What you should do ::
Copy out the entries below exactly as they stand, but only from the line containing "- Basis mean reversion" through the line containing "- [Ytb: xxx](https://www.youtube.com)".

Extracted data entries
-----
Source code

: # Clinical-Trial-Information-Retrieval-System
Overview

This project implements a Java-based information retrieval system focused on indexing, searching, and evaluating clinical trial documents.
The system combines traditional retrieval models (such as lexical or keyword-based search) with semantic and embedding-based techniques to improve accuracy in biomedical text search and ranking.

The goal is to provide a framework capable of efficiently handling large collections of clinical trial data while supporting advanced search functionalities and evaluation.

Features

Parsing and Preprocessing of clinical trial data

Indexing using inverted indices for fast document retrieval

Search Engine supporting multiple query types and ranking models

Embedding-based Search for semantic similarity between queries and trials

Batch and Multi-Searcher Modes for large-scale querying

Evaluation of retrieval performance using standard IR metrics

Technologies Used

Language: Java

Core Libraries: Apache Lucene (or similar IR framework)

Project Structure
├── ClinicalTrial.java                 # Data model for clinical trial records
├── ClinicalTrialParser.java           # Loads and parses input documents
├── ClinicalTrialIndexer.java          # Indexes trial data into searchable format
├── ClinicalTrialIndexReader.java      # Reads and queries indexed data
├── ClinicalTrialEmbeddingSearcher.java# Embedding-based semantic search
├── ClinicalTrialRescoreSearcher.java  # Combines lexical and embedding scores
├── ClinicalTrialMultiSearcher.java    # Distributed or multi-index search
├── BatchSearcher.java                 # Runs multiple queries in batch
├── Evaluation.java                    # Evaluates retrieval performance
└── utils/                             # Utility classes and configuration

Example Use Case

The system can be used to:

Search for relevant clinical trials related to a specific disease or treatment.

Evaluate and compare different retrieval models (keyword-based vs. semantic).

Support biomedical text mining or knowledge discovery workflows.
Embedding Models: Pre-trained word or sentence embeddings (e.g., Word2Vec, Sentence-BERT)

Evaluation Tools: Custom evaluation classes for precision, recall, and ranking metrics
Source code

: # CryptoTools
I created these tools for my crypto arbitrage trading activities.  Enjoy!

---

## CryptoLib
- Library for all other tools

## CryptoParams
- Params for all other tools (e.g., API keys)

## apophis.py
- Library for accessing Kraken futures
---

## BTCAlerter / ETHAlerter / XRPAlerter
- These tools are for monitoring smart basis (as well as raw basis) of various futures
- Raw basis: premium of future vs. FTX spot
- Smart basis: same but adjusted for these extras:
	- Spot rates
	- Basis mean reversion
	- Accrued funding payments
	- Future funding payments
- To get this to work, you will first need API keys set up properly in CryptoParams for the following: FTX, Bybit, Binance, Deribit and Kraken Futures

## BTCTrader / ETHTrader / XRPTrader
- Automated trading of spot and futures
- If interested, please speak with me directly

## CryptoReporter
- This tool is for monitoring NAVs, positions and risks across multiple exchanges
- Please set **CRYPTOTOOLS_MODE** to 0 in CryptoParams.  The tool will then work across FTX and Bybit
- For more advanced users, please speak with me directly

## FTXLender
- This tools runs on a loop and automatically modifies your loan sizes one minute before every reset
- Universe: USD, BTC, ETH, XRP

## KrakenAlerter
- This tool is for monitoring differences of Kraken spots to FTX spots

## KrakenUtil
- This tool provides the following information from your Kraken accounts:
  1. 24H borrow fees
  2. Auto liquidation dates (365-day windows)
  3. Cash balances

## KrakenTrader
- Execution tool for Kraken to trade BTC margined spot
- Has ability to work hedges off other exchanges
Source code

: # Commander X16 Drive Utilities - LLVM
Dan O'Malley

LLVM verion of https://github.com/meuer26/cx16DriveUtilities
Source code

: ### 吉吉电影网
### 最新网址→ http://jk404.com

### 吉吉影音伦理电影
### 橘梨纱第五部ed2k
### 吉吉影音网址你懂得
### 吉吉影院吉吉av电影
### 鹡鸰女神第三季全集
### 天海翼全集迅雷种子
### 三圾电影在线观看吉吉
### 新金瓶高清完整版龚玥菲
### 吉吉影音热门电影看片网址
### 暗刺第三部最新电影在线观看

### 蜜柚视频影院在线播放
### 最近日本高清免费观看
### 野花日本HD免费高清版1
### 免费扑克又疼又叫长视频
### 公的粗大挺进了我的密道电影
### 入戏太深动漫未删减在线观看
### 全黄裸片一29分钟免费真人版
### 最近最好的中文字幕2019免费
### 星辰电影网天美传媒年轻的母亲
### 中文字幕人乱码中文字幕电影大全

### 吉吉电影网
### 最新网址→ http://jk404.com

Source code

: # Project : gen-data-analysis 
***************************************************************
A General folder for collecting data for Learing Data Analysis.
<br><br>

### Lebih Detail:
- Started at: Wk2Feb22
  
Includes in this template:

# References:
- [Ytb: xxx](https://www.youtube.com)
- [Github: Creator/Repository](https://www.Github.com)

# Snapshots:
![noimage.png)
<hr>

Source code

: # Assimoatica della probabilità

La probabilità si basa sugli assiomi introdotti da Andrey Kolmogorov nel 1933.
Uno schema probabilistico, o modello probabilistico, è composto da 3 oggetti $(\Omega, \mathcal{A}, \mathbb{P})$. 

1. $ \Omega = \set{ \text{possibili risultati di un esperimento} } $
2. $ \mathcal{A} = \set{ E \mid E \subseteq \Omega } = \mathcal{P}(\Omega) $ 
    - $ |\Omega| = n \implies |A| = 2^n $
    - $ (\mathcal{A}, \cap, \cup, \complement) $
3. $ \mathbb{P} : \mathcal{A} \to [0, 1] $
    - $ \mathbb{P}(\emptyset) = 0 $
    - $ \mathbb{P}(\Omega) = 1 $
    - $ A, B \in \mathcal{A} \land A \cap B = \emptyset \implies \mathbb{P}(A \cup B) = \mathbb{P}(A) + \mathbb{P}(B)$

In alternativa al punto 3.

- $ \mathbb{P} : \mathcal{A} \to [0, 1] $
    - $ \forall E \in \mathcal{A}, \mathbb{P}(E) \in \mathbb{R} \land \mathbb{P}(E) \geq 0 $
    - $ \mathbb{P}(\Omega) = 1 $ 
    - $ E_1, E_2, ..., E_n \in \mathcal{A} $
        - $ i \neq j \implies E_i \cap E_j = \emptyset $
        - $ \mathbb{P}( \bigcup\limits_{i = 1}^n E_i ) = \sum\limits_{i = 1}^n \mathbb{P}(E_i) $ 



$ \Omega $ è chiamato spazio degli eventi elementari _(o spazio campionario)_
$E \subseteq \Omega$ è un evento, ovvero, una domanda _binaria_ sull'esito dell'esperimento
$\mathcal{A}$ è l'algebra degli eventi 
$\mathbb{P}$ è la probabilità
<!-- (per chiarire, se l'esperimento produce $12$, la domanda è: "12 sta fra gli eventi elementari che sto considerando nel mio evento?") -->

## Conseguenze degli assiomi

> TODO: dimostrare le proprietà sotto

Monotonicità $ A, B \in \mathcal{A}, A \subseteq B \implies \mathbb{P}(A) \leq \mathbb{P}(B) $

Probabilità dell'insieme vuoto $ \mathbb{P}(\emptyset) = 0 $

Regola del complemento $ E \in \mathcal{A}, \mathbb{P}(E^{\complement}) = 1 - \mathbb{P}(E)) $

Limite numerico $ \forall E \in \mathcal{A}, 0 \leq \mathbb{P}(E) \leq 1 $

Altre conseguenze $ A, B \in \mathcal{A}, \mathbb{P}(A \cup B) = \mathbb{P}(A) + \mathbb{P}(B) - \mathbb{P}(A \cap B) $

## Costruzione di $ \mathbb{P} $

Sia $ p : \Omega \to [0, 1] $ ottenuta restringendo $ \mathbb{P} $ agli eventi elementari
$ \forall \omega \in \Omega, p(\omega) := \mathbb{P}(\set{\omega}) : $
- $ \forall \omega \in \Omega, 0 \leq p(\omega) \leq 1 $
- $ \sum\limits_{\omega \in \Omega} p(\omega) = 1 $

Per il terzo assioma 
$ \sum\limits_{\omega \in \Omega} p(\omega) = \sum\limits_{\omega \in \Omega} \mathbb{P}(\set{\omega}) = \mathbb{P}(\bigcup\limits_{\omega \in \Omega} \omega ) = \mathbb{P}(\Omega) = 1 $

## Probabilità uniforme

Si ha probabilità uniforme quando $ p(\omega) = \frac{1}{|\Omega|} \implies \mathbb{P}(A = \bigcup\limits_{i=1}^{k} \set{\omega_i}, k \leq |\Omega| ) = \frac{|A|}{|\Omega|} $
-----
Answer section ::
	- Basis mean reversion
	- Accrued funding payments
	- Future funding payments
- To get this to work, you will first need API keys set up properly in CryptoParams for the following: FTX, Bybit, Binance, Deribit and Kraken Futures

## BTCTrader / ETHTrader / XRPTrader
- Automated trading of spot and futures
- If interested, please speak with me directly

## CryptoReporter
- This tool is for monitoring NAVs, positions and risks across multiple exchanges
- Please set **CRYPTOTOOLS_MODE** to 0 in CryptoParams.  The tool will then work across FTX and Bybit
- For more advanced users, please speak with me directly

## FTXLender
- This tools runs on a loop and automatically modifies your loan sizes one minute before every reset
- Universe: USD, BTC, ETH, XRP

## KrakenAlerter
- This tool is for monitoring differences of Kraken spots to FTX spots

## KrakenUtil
- This tool provides the following information from your Kraken accounts:
  1. 24H borrow fees
  2. Auto liquidation dates (365-day windows)
  3. Cash balances

## KrakenTrader
- Execution tool for Kraken to trade BTC margined spot
- Has ability to work hedges off other exchanges
Source code

: # Commander X16 Drive Utilities - LLVM
Dan O'Malley

LLVM verion of https://github.com/meuer26/cx16DriveUtilities
Source code

: ### 吉吉电影网
### 最新网址→ http://jk404.com

### 吉吉影音伦理电影
### 橘梨纱第五部ed2k
### 吉吉影音网址你懂得
### 吉吉影院吉吉av电影
### 鹡鸰女神第三季全集
### 天海翼全集迅雷种子
### 三圾电影在线观看吉吉
### 新金瓶高清完整版龚玥菲
### 吉吉影音热门电影看片网址
### 暗刺第三部最新电影在线观看

### 蜜柚视频影院在线播放
### 最近日本高清免费观看
### 野花日本HD免费高清版1
### 免费扑克又疼又叫长视频
### 公的粗大挺进了我的密道电影
### 入戏太深动漫未删减在线观看
### 全黄裸片一29分钟免费真人版
### 最近最好的中文字幕2019免费
### 星辰电影网天美传媒年轻的母亲
### 中文字幕人乱码中文字幕电影大全

### 吉吉电影网
### 最新网址→ http://jk404.com

Source code

: # Project : gen-data-analysis 
***************************************************************
A General folder for collecting data for Learing Data Analysis.
<br><br>

### Lebih Detail:
- Started at: Wk2Feb22
  
Includes in this template:

# References:
- [Ytb: xxx](https://www.youtube.com)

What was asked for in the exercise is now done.